►

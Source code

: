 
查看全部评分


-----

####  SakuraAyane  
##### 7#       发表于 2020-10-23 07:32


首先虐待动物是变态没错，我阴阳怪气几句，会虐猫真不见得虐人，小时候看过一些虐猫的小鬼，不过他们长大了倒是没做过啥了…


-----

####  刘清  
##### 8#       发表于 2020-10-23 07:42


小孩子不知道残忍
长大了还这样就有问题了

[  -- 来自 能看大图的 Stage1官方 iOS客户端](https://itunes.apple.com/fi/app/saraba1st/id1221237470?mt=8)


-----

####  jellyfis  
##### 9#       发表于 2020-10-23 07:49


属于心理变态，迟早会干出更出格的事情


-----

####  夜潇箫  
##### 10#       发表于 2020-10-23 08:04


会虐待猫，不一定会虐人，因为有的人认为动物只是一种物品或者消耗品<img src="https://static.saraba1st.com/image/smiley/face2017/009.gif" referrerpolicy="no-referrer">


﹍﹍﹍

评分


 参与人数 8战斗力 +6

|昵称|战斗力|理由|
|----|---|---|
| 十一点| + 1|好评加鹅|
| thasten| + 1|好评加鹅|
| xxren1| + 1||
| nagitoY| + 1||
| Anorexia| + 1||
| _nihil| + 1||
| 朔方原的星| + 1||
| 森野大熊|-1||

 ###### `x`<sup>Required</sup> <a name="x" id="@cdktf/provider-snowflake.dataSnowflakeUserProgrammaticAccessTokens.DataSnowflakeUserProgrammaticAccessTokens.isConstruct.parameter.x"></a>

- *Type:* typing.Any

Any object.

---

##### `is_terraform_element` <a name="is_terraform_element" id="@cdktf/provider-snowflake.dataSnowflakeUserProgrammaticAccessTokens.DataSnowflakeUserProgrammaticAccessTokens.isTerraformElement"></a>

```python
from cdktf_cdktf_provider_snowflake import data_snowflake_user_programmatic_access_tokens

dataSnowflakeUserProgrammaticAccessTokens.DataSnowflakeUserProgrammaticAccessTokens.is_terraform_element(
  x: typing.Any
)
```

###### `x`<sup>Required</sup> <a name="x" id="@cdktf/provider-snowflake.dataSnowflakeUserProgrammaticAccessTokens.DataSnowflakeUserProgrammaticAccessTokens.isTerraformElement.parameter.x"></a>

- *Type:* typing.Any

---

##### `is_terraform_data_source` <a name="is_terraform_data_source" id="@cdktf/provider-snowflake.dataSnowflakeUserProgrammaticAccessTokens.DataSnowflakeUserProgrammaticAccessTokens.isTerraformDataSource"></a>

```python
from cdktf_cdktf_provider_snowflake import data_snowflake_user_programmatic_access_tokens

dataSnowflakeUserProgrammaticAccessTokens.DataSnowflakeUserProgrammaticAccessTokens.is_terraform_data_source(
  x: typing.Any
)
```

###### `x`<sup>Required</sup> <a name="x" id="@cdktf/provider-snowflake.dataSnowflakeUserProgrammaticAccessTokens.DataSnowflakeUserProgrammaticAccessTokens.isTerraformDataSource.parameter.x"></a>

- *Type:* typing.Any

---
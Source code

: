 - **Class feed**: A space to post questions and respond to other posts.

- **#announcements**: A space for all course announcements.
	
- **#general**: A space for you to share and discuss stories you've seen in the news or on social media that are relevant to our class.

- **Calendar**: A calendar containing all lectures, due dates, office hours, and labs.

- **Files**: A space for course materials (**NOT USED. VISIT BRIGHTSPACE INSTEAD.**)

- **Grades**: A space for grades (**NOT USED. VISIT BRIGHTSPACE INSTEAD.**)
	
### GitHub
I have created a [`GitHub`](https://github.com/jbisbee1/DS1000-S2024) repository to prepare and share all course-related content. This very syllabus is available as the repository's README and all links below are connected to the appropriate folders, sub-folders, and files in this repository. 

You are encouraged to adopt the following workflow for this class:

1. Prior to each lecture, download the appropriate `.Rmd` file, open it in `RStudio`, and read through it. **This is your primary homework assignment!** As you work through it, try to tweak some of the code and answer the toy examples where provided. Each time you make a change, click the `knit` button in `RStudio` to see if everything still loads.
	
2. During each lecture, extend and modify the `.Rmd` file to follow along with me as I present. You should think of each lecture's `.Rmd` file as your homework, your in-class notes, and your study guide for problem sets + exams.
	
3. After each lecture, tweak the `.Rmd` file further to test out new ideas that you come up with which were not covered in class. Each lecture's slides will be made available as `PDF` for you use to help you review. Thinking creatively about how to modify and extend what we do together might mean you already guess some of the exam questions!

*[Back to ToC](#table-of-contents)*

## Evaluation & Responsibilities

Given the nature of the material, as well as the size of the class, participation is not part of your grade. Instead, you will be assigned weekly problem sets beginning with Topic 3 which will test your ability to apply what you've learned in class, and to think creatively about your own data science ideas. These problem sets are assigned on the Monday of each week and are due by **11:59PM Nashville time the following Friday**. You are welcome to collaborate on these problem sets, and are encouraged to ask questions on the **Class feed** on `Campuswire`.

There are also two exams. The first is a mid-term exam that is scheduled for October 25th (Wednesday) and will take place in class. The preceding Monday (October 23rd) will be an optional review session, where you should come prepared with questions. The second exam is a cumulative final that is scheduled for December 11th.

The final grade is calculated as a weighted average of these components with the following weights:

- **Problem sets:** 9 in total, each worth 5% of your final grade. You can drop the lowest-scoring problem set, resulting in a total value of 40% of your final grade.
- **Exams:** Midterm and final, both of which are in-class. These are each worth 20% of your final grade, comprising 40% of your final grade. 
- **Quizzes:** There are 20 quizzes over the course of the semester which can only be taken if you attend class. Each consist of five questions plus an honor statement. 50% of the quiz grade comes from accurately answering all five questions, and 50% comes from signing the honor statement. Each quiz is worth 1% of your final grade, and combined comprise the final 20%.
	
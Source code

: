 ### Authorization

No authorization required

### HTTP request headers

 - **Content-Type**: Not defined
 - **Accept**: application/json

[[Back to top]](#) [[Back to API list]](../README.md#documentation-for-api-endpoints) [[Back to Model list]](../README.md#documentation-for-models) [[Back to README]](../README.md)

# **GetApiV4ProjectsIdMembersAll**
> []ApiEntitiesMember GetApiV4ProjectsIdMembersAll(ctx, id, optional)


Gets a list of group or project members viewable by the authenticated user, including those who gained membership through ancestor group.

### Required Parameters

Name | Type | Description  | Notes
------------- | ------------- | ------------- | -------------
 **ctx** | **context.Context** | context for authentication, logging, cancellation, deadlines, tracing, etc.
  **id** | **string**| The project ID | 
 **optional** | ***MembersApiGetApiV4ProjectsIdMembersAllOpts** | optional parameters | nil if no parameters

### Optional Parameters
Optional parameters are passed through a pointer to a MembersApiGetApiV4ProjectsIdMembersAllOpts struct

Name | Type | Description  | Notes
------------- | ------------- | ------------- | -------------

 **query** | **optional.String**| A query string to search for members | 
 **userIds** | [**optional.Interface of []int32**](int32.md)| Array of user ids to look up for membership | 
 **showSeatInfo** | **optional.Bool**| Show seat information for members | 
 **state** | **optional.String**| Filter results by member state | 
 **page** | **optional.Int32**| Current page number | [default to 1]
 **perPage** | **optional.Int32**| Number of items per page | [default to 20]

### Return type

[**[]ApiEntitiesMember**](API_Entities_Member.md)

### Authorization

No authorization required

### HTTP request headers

◄

HOW TO COMPLETE THIS TASK: This exercise asks for an exact repeat of the lines from the one holding "Optional parameters are" through the end of the data above.

ANSWER TO THIS EXERCISE:
Optional parameters are passed through a pointer to a MembersApiGetApiV4ProjectsIdMembersAllOpts struct

Name | Type | Description  | Notes
------------- | ------------- | ------------- | -------------

 **query** | **optional.String**| A query string to search for members | 
 **userIds** | [**optional.Interface of []int32**](int32.md)| Array of user ids to look up for membership | 
 **showSeatInfo** | **optional.Bool**| Show seat information for members | 
 **state** | **optional.String**| Filter results by member state | 
 **page** | **optional.Int32**| Current page number | [default to 1]
 **perPage** | **optional.Int32**| Number of items per page | [default to 20]

### Return type

[**[]ApiEntitiesMember**](API_Entities_Member.md)

### Authorization

No authorization required

### HTTP request headers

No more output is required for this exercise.